**TASK REQUIREMENTS**
The listing below holds a line with "Prof. M'Closkey \\" and a line with "model identification via". Reproduce those two lines exactly, plus everything between them.

─── SOURCE MATERIAL

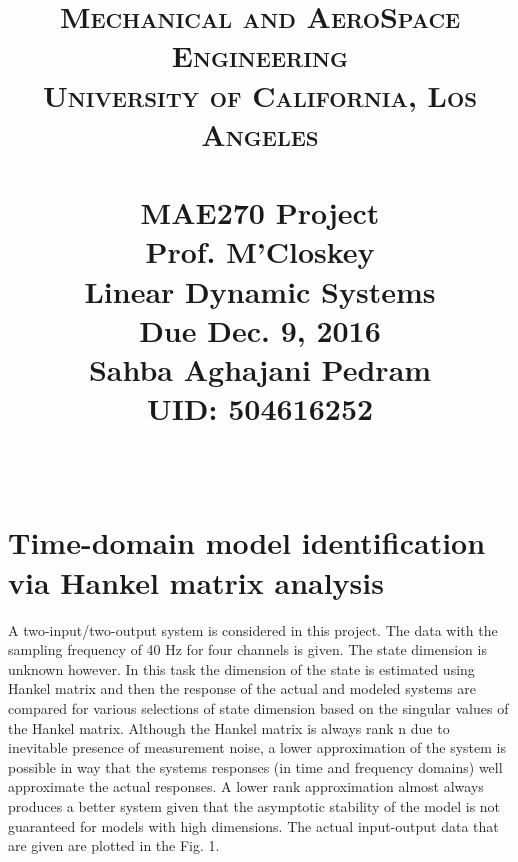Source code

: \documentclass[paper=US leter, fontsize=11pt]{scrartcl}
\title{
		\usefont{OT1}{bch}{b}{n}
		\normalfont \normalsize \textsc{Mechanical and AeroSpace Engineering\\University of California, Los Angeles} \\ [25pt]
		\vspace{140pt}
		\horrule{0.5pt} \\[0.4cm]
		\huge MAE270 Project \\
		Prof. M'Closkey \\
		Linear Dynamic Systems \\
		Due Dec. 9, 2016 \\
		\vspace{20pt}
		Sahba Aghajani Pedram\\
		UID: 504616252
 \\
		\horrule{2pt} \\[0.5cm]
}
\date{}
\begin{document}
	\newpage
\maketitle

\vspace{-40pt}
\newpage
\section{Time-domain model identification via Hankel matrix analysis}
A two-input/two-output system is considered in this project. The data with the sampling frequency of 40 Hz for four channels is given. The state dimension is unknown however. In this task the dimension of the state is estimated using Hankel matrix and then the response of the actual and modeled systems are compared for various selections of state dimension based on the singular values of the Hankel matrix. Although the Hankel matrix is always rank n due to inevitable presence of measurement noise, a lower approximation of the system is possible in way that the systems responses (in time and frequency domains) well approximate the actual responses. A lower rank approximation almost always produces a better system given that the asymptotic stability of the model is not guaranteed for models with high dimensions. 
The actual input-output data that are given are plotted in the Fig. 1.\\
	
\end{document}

──────
─── SOURCE MATERIAL

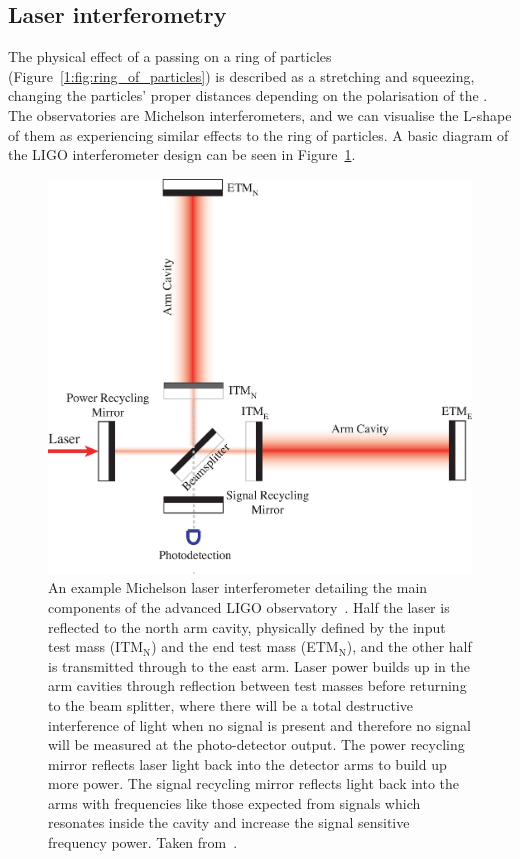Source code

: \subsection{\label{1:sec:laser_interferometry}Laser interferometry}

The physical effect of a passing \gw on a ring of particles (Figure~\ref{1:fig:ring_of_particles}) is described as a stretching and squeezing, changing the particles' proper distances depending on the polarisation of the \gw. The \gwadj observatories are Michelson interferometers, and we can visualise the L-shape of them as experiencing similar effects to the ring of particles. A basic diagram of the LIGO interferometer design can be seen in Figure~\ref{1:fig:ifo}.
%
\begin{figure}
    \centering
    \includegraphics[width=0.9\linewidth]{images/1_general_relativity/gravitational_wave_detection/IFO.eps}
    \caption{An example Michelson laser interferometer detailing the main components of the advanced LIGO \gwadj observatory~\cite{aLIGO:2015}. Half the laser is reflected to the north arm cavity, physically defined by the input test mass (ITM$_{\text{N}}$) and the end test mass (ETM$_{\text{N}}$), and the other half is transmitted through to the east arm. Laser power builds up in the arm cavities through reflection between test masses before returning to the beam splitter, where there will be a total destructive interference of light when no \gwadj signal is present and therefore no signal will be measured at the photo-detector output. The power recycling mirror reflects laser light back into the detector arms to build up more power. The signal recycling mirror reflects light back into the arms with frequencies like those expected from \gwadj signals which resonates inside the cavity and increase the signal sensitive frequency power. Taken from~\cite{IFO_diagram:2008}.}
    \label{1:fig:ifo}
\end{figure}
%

──────
─── SOURCE MATERIAL

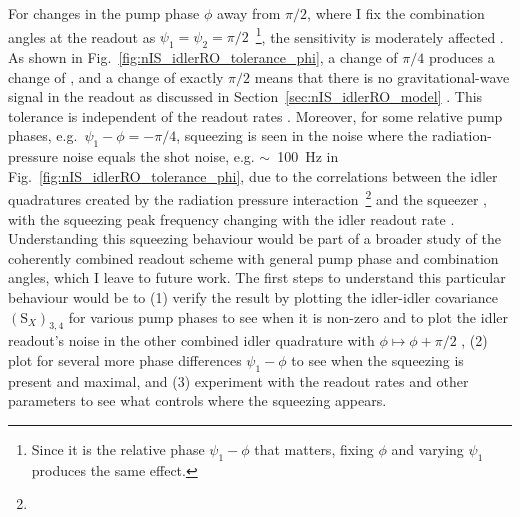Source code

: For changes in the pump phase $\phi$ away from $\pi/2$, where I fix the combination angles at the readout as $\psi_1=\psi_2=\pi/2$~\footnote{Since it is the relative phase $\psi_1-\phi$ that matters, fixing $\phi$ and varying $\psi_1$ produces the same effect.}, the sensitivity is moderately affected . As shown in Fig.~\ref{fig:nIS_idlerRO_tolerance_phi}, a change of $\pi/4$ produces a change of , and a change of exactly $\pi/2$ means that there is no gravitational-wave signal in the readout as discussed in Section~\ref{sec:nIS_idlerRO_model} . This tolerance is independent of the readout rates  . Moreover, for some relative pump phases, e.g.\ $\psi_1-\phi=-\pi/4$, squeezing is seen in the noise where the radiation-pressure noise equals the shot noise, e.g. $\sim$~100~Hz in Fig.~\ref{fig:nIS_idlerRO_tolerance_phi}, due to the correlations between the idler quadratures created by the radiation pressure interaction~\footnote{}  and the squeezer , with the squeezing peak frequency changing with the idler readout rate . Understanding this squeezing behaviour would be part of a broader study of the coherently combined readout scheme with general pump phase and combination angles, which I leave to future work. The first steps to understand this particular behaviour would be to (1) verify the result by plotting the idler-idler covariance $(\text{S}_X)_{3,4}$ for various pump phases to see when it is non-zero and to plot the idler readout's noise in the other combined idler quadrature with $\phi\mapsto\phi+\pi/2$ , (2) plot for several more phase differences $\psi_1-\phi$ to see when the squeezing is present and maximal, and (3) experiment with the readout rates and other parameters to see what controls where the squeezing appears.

──────

**TASK OUTPUT**
		Prof. M'Closkey \\
		Linear Dynamic Systems \\
		Due Dec. 9, 2016 \\
		\vspace{20pt}
		Sahba Aghajani Pedram\\
		UID: 504616252
 \\
		\horrule{2pt} \\[0.5cm]
}
\date{}
\begin{document}
	\newpage
\maketitle

\vspace{-40pt}
\newpage
\section{Time-domain model identification via Hankel matrix analysis}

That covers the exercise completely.